• **What this task involves**
Omit the images and reproduce the rest of the entries exactly.

• **Source information**
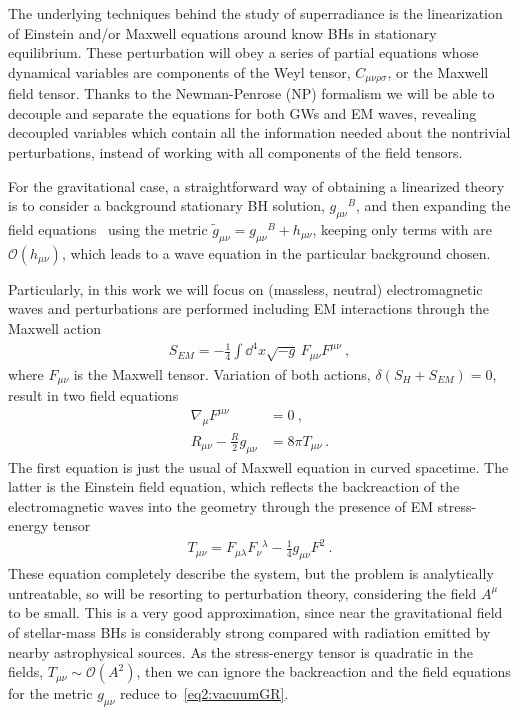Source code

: The underlying techniques behind the study of superradiance is the linearization of Einstein and/or Maxwell equations around know BHs in stationary equilibrium.
These perturbation will obey a series of partial equations whose dynamical variables are components of the Weyl tensor, $C_{\mu\nu\rho\sigma}$, or the Maxwell field tensor. 
Thanks to the Newman-Penrose (NP) formalism we will be able to decouple and separate the equations for both GWs and EM waves, revealing decoupled variables which contain all the information needed about the nontrivial perturbations, instead of working with all components of the field tensors.

For the gravitational case, a straightforward way of obtaining a linearized theory is to consider a background stationary BH solution, $g_{\mu\nu}{}^B$, and then expanding the field equations~ using the metric $\tilde{g}_{\mu\nu} = g_{\mu\nu}{}^B + h_{\mu\nu}$, keeping only terms with are $\mathcal{O}(h_{\mu\nu})$, which leads to a wave equation in the particular background chosen. 

Particularly, in this work we will focus on (massless, neutral) electromagnetic waves and perturbations are performed including EM interactions through the Maxwell action
\begin{align}
    S_{EM} = - \frac{1}{4} \int \dd^4 x \sqrt{-g} \,F_{\mu\nu} F^{\mu\nu} ~,
     \label{eq2:actionEM}
\end{align}
where $F_{\mu\nu}$ is the Maxwell tensor.
Variation of both actions, $\delta(S_H + S_{EM}) = 0$, result in two field equations
\begin{align}
    \nabla_\mu F^{\mu\nu} &= 0 ~, \label{eq2:maxwellEM} \\
    R_{\mu\nu} - \frac{R}{2} g_{\mu\nu} &= 8 \pi T_{\mu\nu} \label{eq2:EM+GR}  ~.
\end{align}
The first equation is just the usual of Maxwell equation in curved spacetime.
The latter is the Einstein field equation, which reflects the backreaction of the electromagnetic waves into the geometry through the presence of EM stress-energy tensor
\begin{align}
    T_{\mu\nu} = F_{\mu\lambda} F_{\nu}{}^{\lambda} - \frac{1}{4} g_{\mu\nu} F^2  ~.
    \label{eq2:stressenergyEM}
\end{align}
These equation completely describe the system, but the problem is analytically untreatable, so will be resorting to perturbation theory, considering the field $A^\mu$ to be small. 
This is a very good approximation, since near the gravitational field of stellar-mass BHs  is considerably strong compared with radiation emitted by nearby astrophysical sources.
As the stress-energy tensor is quadratic in the fields, $T_{\mu\nu}\sim\mathcal{O}(A^2)$, then we can ignore the backreaction and the field equations for the metric $g_{\mu\nu}$ reduce to~\eqref{eq2:vacuumGR}.


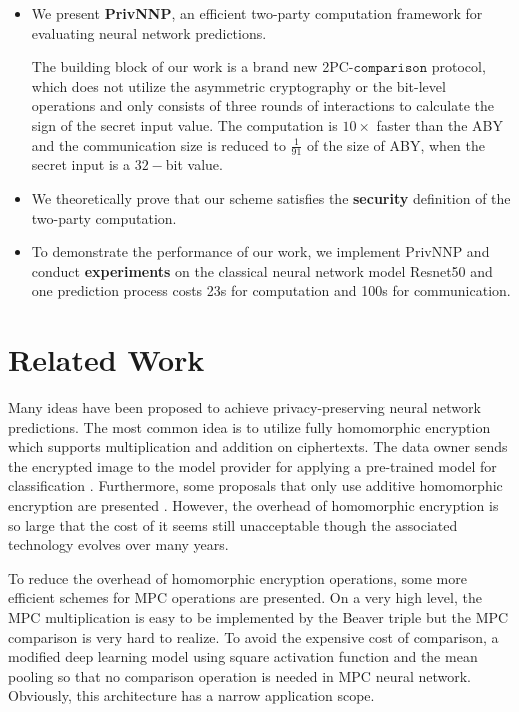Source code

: \documentclass[letterpaper]{article} %
\begin{document}
    \begin{itemize}
        \item We present \textbf{PrivNNP}, an efficient two-party computation framework
        for evaluating neural network predictions.

        The building block of our work is a brand new 2PC-$\mathtt{comparison}$ protocol,
        which does not utilize the asymmetric cryptography or the bit-level operations
        and only consists of three rounds of interactions to calculate the sign of the secret input value.
        The computation is $10\times$ faster than the ABY \cite{ABY}
        and the communication size is reduced to $\frac{1}{91}$ of the size of ABY,
        when the secret input is a $32-$bit value.

        \item
        We theoretically prove that our scheme satisfies the
        \textbf{security} definition of the two-party computation.

        \item
        To demonstrate the performance of our work,
        we implement PrivNNP and conduct \textbf{experiments} on the classical
        neural network model Resnet50 and
        one prediction process costs 23s for computation and 100s for communication.

   \end{itemize}

\section{Related Work}
    Many ideas have been proposed to achieve privacy-preserving neural network predictions.
    The most common idea is to utilize fully homomorphic encryption  \cite{SEAL} \cite{Homomorphic1}
    which supports multiplication and addition on ciphertexts.
    The data owner sends the encrypted image to the model provider for applying a pre-trained model for classification \cite{FullyHomomorphic}.
    Furthermore, some proposals that only use additive homomorphic encryption are presented \cite{Homomorphic2}.
    However, the overhead of homomorphic encryption is so large that
    the cost of it seems still unacceptable
    though the associated technology evolves over many years\cite{ObliviousNeuralNetwork}.

    To reduce the overhead of homomorphic encryption operations,
    some more efficient schemes for MPC operations are presented.
    On a very high level, the MPC multiplication is easy to be implemented by the Beaver triple \cite{EfficientMultipartyProtocols}
    but the MPC comparison is very hard to realize.
    To avoid the expensive cost of comparison,
    a modified deep learning model \cite{CryptoNets} using square activation function and the mean pooling so that
    no comparison operation is needed in MPC neural network.
    Obviously, this architecture has a narrow application scope.
\end{document}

• **Written solution**
Source code

: The underlying techniques behind the study of superradiance is the linearization of Einstein and/or Maxwell equations around know BHs in stationary equilibrium.
These perturbation will obey a series of partial equations whose dynamical variables are components of the Weyl tensor, $C_{\mu\nu\rho\sigma}$, or the Maxwell field tensor. 
Thanks to the Newman-Penrose (NP) formalism we will be able to decouple and separate the equations for both GWs and EM waves, revealing decoupled variables which contain all the information needed about the nontrivial perturbations, instead of working with all components of the field tensors.

For the gravitational case, a straightforward way of obtaining a linearized theory is to consider a background stationary BH solution, $g_{\mu\nu}{}^B$, and then expanding the field equations~ using the metric $\tilde{g}_{\mu\nu} = g_{\mu\nu}{}^B + h_{\mu\nu}$, keeping only terms with are $\mathcal{O}(h_{\mu\nu})$, which leads to a wave equation in the particular background chosen. 

Particularly, in this work we will focus on (massless, neutral) electromagnetic waves and perturbations are performed including EM interactions through the Maxwell action
\begin{align}
    S_{EM} = - \frac{1}{4} \int \dd^4 x \sqrt{-g} \,F_{\mu\nu} F^{\mu\nu} ~,
     \label{eq2:actionEM}
\end{align}
where $F_{\mu\nu}$ is the Maxwell tensor.
Variation of both actions, $\delta(S_H + S_{EM}) = 0$, result in two field equations
\begin{align}
    \nabla_\mu F^{\mu\nu} &= 0 ~, \label{eq2:maxwellEM} \\
    R_{\mu\nu} - \frac{R}{2} g_{\mu\nu} &= 8 \pi T_{\mu\nu} \label{eq2:EM+GR}  ~.
\end{align}
The first equation is just the usual of Maxwell equation in curved spacetime.
The latter is the Einstein field equation, which reflects the backreaction of the electromagnetic waves into the geometry through the presence of EM stress-energy tensor
\begin{align}
    T_{\mu\nu} = F_{\mu\lambda} F_{\nu}{}^{\lambda} - \frac{1}{4} g_{\mu\nu} F^2  ~.
    \label{eq2:stressenergyEM}
\end{align}
These equation completely describe the system, but the problem is analytically untreatable, so will be resorting to perturbation theory, considering the field $A^\mu$ to be small. 
This is a very good approximation, since near the gravitational field of stellar-mass BHs  is considerably strong compared with radiation emitted by nearby astrophysical sources.
As the stress-energy tensor is quadratic in the fields, $T_{\mu\nu}\sim\mathcal{O}(A^2)$, then we can ignore the backreaction and the field equations for the metric $g_{\mu\nu}$ reduce to~\eqref{eq2:vacuumGR}.


Source code

: \documentclass[letterpaper]{article} %
\begin{document}
    \begin{itemize}
        \item We present \textbf{PrivNNP}, an efficient two-party computation framework
        for evaluating neural network predictions.

        The building block of our work is a brand new 2PC-$\mathtt{comparison}$ protocol,
        which does not utilize the asymmetric cryptography or the bit-level operations
        and only consists of three rounds of interactions to calculate the sign of the secret input value.
        The computation is $10\times$ faster than the ABY \cite{ABY}
        and the communication size is reduced to $\frac{1}{91}$ of the size of ABY,
        when the secret input is a $32-$bit value.

        \item
        We theoretically prove that our scheme satisfies the
        \textbf{security} definition of the two-party computation.

        \item
        To demonstrate the performance of our work,
        we implement PrivNNP and conduct \textbf{experiments} on the classical
        neural network model Resnet50 and
        one prediction process costs 23s for computation and 100s for communication.

   \end{itemize}

\section{Related Work}
    Many ideas have been proposed to achieve privacy-preserving neural network predictions.
    The most common idea is to utilize fully homomorphic encryption  \cite{SEAL} \cite{Homomorphic1}
    which supports multiplication and addition on ciphertexts.
    The data owner sends the encrypted image to the model provider for applying a pre-trained model for classification \cite{FullyHomomorphic}.
    Furthermore, some proposals that only use additive homomorphic encryption are presented \cite{Homomorphic2}.
    However, the overhead of homomorphic encryption is so large that
    the cost of it seems still unacceptable
    though the associated technology evolves over many years\cite{ObliviousNeuralNetwork}.

    To reduce the overhead of homomorphic encryption operations,
    some more efficient schemes for MPC operations are presented.
    On a very high level, the MPC multiplication is easy to be implemented by the Beaver triple \cite{EfficientMultipartyProtocols}
    but the MPC comparison is very hard to realize.
    To avoid the expensive cost of comparison,
    a modified deep learning model \cite{CryptoNets} using square activation function and the mean pooling so that
    no comparison operation is needed in MPC neural network.
    Obviously, this architecture has a narrow application scope.
\end{document}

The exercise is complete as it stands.